(Records from a collection)
------------------------

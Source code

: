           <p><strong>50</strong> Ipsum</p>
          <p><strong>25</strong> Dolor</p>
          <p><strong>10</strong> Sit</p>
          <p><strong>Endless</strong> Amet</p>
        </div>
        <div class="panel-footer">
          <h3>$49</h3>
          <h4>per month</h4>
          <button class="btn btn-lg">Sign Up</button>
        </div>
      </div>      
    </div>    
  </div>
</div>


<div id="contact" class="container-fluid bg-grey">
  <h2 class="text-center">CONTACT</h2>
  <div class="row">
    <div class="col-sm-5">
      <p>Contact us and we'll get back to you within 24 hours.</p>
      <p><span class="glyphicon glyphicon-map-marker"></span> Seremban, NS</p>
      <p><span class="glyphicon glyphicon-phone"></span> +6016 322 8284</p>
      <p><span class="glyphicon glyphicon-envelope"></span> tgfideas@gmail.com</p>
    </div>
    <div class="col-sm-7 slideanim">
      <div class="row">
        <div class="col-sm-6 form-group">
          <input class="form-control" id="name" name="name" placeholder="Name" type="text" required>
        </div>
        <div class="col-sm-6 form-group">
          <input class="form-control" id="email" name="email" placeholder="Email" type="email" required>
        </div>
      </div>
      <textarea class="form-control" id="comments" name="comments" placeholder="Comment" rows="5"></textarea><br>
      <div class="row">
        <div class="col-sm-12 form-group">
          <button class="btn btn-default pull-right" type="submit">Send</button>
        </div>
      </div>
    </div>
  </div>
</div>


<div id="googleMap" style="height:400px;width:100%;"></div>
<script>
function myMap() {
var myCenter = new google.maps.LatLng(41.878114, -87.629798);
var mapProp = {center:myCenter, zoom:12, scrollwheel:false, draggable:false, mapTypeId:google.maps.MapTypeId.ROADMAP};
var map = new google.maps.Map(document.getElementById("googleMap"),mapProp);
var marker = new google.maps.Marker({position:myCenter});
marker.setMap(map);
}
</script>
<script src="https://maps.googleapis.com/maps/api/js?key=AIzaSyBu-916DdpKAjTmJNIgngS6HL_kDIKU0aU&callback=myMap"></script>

------------------------

#### Action item
Copy the data above. Keep each line exact.

#### Result for this task
Source code

:           <p><strong>50</strong> Ipsum</p>
          <p><strong>25</strong> Dolor</p>
          <p><strong>10</strong> Sit</p>
          <p><strong>Endless</strong> Amet</p>
        </div>
        <div class="panel-footer">
          <h3>$49</h3>
          <h4>per month</h4>
          <button class="btn btn-lg">Sign Up</button>
        </div>
      </div>      
    </div>    
  </div>
</div>


<div id="contact" class="container-fluid bg-grey">
  <h2 class="text-center">CONTACT</h2>
  <div class="row">
    <div class="col-sm-5">
      <p>Contact us and we'll get back to you within 24 hours.</p>
      <p><span class="glyphicon glyphicon-map-marker"></span> Seremban, NS</p>
      <p><span class="glyphicon glyphicon-phone"></span> +6016 322 8284</p>
      <p><span class="glyphicon glyphicon-envelope"></span> tgfideas@gmail.com</p>
    </div>
    <div class="col-sm-7 slideanim">
      <div class="row">
        <div class="col-sm-6 form-group">
          <input class="form-control" id="name" name="name" placeholder="Name" type="text" required>
        </div>
        <div class="col-sm-6 form-group">
          <input class="form-control" id="email" name="email" placeholder="Email" type="email" required>
        </div>
      </div>
      <textarea class="form-control" id="comments" name="comments" placeholder="Comment" rows="5"></textarea><br>
      <div class="row">
        <div class="col-sm-12 form-group">
          <button class="btn btn-default pull-right" type="submit">Send</button>
        </div>
      </div>
    </div>
  </div>
</div>


<div id="googleMap" style="height:400px;width:100%;"></div>
<script>
function myMap() {
var myCenter = new google.maps.LatLng(41.878114, -87.629798);
var mapProp = {center:myCenter, zoom:12, scrollwheel:false, draggable:false, mapTypeId:google.maps.MapTypeId.ROADMAP};
var map = new google.maps.Map(document.getElementById("googleMap"),mapProp);
var marker = new google.maps.Marker({position:myCenter});
marker.setMap(map);
}
</script>
<script src="https://maps.googleapis.com/maps/api/js?key=AIzaSyBu-916DdpKAjTmJNIgngS6HL_kDIKU0aU&callback=myMap"></script>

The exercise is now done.